For the record, the inaugural class of honorees included Dan Bellows, president, Sydgan Corp., (“The Fighter”); Daniel Butts, CEO, Battaglia Group Management, (“The Insider”); Mary Daniels, retired product administrator, volunteer docent, Hannibal Square Heritage Center, (“The Conscience”); Jeffery E. Eisenbarth, vice president for business and finance and treasurer, Rollins College, (“The Financier”); and Steve Goldman, entrepreneur and philanthropist, (“The Renaissance Man”). 

Also, John and Gail Sinclair, chair of the department of music and the Winter Park Institute, respectively, Rollins College, (“The Educators”); Patrick Chapin, president and CEO,  Winter Park Chamber of Commerce, (“The Booster”); Carolyn Cooper, city commissioner and retired director of contracts, (“The Gadfly”); and Allan E. Keen, chairman and CEO,  The Keewin Real Property Co., (“The Dealmaker”). 

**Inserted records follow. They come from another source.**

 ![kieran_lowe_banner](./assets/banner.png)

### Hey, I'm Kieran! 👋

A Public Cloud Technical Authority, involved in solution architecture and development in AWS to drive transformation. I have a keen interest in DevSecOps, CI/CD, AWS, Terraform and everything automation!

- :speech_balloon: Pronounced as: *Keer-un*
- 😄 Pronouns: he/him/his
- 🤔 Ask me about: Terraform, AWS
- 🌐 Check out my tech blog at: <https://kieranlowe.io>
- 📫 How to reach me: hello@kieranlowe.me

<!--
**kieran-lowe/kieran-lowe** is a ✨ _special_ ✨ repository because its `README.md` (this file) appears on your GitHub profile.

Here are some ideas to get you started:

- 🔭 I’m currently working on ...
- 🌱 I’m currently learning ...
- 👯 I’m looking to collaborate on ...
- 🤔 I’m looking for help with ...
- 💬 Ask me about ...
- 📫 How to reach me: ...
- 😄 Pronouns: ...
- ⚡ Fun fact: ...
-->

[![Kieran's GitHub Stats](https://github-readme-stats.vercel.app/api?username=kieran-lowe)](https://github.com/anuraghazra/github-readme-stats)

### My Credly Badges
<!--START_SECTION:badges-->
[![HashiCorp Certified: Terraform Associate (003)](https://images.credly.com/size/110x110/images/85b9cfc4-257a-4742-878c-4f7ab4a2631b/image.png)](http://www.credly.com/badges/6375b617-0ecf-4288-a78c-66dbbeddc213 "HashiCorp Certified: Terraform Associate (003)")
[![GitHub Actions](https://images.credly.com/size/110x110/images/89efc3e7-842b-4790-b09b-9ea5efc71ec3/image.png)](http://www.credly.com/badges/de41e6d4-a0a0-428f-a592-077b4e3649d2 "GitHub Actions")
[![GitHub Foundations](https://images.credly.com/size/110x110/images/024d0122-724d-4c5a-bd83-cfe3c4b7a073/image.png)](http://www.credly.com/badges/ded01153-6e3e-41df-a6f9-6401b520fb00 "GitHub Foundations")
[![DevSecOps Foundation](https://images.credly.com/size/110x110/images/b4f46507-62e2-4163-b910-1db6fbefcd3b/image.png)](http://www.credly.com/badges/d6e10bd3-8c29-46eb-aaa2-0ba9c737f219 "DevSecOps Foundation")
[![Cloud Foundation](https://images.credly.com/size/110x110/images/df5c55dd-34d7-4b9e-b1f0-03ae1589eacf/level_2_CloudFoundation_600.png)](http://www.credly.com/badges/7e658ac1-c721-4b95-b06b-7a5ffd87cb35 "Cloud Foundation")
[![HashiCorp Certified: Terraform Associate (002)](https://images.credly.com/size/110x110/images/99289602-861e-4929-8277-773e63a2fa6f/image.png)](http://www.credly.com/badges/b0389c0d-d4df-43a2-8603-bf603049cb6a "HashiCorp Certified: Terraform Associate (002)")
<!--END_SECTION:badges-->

Also, Debbie Komanski, executive director,  Albin Polasek Museum & Sculpture Gardens, (“The Believer”); Linda Kulmann and Susan Skolfield, past president and executive director, respectively, Winter Park History Museum; Steve Leary, the city’s mayor and owner/partner, Leary Management Group, (“The Leader”); Patricia A. Maddox, president and CEO, Winter Park Health Foundation, (“The Caregiver”); and Lambrine Macejewski, partner and co-Founder, Cocina 214, (“The Entrepreneur”). 

Also, Anne Mooney, editor, Winter Park Voice, (“The Scribe”); Betsy Rogers Owens, executive director, Friends of Casa Feliz, (“The Preservationist”); David Odahowski, president and CEO,  Edyth Bush Charitable Foundation, (“The Steward”); John Rife, owner, East End Market, (“The Epicurean”); and Thaddeus Seymour, president emeritus, Rollins College (“The Magician”). 

Also, Dori Stone, the city’s director of planning and development, (“The Gatekeeper”); Fr. Richard Walsh, pastor,  St. Margaret Mary Catholic Church, (“The Shepherd”); Harold Ward III, attorney,  Winderweedle, Haines, Ward & Woodman, P.A., (“The Icon”); and Rebecca “Becky” Wilson, partner/shareholder,  Lowndes, Drosdick, Doster, Kantor & Reed, P.A., (“The Advocate”).

Quite an impressive roster. And, frankly, we originally figured it to be a one-off sort of editorial venture. But people seemed to enjoy the gathering so much—and to relish the opportunity to celebrate neighbors for their accomplishments—that we decided to hold an encore event the following year. 

And we’ve continued doing so ever since, never running short of nominees and with a backlog of luminaries still to be honored. (We can think of no other small town where such an embarrassment of riches would be possible.) About 150 people from all walks of life have been recognized over the past decade—and we’re not finished yet.

To celebrate the 10th anniversary of Winter Park’s Most Influential People, we’re doubling down. In this, our summer issue, we’ve selected 10 “All-Time Influentials” who’ve all appeared on the list before. But we believe that they deserve special recognition (“lifetime achievement awards,” if you will) that honor their decades of difference-making. 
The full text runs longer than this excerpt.